(Records drawn from a dataset)

-*-*-

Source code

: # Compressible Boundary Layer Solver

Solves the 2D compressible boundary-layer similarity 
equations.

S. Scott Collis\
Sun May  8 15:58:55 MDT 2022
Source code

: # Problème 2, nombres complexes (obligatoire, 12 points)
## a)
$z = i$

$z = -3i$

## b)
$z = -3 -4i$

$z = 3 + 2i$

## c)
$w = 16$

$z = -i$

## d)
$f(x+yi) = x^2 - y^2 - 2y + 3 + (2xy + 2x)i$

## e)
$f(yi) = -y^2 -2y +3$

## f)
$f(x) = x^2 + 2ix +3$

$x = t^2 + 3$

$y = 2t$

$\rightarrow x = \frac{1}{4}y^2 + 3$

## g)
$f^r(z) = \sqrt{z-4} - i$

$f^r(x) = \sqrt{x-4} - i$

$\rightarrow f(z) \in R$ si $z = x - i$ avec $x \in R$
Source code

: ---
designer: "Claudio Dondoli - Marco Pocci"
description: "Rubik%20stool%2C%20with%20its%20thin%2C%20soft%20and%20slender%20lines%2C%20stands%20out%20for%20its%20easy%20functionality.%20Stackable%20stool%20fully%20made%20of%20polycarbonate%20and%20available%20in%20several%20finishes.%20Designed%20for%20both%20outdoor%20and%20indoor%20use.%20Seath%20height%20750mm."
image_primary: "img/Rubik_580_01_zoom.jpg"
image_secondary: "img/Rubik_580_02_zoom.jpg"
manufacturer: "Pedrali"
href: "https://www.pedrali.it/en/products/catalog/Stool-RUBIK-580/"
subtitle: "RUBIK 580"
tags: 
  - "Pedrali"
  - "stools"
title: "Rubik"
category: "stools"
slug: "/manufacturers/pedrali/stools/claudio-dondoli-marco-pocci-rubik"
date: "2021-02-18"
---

-*-*-

A faithful copy is required of the lines from the one with "-y^2 -2y +3$" through the last line of the data; please add nothing.

$f(yi) = -y^2 -2y +3$

## f)
$f(x) = x^2 + 2ix +3$

$x = t^2 + 3$

$y = 2t$

$\rightarrow x = \frac{1}{4}y^2 + 3$

## g)
$f^r(z) = \sqrt{z-4} - i$

$f^r(x) = \sqrt{x-4} - i$

$\rightarrow f(z) \in R$ si $z = x - i$ avec $x \in R$
Source code

: ---
designer: "Claudio Dondoli - Marco Pocci"
description: "Rubik%20stool%2C%20with%20its%20thin%2C%20soft%20and%20slender%20lines%2C%20stands%20out%20for%20its%20easy%20functionality.%20Stackable%20stool%20fully%20made%20of%20polycarbonate%20and%20available%20in%20several%20finishes.%20Designed%20for%20both%20outdoor%20and%20indoor%20use.%20Seath%20height%20750mm."
image_primary: "img/Rubik_580_01_zoom.jpg"
image_secondary: "img/Rubik_580_02_zoom.jpg"
manufacturer: "Pedrali"
href: "https://www.pedrali.it/en/products/catalog/Stool-RUBIK-580/"
subtitle: "RUBIK 580"
tags: 
  - "Pedrali"
  - "stools"
title: "Rubik"
category: "stools"
slug: "/manufacturers/pedrali/stools/claudio-dondoli-marco-pocci-rubik"
date: "2021-02-18"
---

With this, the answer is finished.